Etoposide-induced cancer cell death: roles of mitochondrial VDAC1 and calpain, and resistance mechanisms.

Abstract

Etoposide is an inhibitor of DNA topoisomerase II, an enzyme essential for DNA transcription, replication, and chromosome segregation. It is well accepted that etoposide triggers cell death due to DNA damage. Our results indicate that multiple molecular mechanisms contribute to etoposide-induced apoptosis, including the overexpression of the mitochondrial voltage-dependent anion channel 1 (VDAC1) and its oligomerization, forming a mega-channel that releases pro-apoptotic proteins, thereby activating apoptosis. Etoposide induces C-terminal truncation of VDAC1 (VDAC1-ΔC) via the proteolytic actions of calpain-1 and asparagine endopeptidase (AEP). A calpain-specific inhibitor effectively prevented etoposide-induced VDAC1-ΔC formation, apoptosis, and the nuclear translocation of apoptosis-inducing factor (AIF). Additionally, etoposide upregulates the expression levels of apoptosis regulators (p53, Bax, p21, AIF) and of the proteases calpain and AEP. Etoposide-induced apoptosis and VDAC1 truncation are cell-type dependent and associated with calpain levels and activity.
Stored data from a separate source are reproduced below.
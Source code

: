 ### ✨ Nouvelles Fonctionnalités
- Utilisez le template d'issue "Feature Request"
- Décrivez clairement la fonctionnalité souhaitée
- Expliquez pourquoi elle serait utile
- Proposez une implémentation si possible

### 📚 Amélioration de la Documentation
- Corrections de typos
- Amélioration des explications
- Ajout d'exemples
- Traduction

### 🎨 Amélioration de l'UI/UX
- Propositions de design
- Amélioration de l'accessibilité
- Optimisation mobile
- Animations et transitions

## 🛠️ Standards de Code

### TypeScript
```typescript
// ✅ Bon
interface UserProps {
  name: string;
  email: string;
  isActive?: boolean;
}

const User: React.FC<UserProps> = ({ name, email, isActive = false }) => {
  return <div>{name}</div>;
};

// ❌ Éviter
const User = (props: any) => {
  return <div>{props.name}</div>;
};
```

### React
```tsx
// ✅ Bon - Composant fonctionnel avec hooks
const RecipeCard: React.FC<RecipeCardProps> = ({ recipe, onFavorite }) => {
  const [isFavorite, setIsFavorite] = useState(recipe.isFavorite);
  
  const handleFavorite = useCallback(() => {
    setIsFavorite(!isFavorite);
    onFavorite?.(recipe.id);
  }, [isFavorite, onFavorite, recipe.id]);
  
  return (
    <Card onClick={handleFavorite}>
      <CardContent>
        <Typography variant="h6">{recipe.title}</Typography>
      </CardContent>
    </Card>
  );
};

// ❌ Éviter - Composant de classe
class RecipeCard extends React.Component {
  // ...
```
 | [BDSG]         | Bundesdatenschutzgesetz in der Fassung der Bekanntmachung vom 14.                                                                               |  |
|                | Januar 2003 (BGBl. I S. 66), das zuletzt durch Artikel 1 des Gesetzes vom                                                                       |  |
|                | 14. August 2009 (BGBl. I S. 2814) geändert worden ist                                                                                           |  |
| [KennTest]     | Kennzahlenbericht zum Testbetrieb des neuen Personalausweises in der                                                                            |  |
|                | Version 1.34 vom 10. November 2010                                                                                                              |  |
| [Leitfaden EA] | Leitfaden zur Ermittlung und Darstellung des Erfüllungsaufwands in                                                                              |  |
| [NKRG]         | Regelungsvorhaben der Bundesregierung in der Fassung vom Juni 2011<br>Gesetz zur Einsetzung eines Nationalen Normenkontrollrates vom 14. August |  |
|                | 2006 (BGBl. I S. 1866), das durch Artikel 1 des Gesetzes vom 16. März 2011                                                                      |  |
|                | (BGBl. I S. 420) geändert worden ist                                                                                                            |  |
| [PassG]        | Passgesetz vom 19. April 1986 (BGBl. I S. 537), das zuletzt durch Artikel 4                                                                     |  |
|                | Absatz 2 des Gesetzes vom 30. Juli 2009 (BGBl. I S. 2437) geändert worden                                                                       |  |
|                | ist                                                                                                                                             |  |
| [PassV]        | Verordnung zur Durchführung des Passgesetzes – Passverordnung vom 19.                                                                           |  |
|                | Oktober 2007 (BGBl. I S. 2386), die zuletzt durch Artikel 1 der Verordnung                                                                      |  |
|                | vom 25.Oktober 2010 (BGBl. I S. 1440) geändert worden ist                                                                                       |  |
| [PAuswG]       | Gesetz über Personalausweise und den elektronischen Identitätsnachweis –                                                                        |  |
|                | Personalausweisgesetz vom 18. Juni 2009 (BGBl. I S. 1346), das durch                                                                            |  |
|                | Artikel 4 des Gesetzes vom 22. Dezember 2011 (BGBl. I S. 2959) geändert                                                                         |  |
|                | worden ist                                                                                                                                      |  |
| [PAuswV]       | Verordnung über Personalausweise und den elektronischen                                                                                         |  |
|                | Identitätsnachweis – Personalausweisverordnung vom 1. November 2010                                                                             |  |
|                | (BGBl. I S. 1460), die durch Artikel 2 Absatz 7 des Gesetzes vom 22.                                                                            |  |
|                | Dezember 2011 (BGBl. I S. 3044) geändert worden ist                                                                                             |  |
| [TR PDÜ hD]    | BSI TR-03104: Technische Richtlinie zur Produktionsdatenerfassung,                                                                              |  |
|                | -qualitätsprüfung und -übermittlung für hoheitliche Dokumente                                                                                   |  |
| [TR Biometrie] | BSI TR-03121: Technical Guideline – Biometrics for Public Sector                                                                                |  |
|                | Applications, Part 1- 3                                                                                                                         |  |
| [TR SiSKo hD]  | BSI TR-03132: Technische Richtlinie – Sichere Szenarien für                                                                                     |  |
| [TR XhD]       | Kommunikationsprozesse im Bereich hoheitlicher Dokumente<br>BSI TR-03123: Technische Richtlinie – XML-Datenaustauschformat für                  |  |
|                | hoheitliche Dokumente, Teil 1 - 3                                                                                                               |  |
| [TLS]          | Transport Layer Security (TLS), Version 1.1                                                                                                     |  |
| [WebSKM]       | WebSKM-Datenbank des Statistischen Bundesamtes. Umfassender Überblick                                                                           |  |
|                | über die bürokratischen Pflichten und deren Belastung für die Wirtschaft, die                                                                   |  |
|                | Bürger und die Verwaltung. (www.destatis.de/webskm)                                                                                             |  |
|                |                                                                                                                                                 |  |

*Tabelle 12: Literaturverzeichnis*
Etoposide-induced VDAC1-ΔC formation and apoptosis are tightly linked: as both display similar patterns of concentration- and time-dependence, both are inhibited by calpain and AEP inhibitors, as well as the VDAC1 oligomerization inhibitor VBIT-4, and are dependent on intracellular Ca²⁺. These findings highlight the complexity of etoposide's actions in different cellular contexts, suggest possible mechanisms of resistance, offer potential biomarkers for guiding etoposide treatment in cancer patients, and propose targeting VDAC1 and calpain as promising therapeutic strategies in cancer therapy.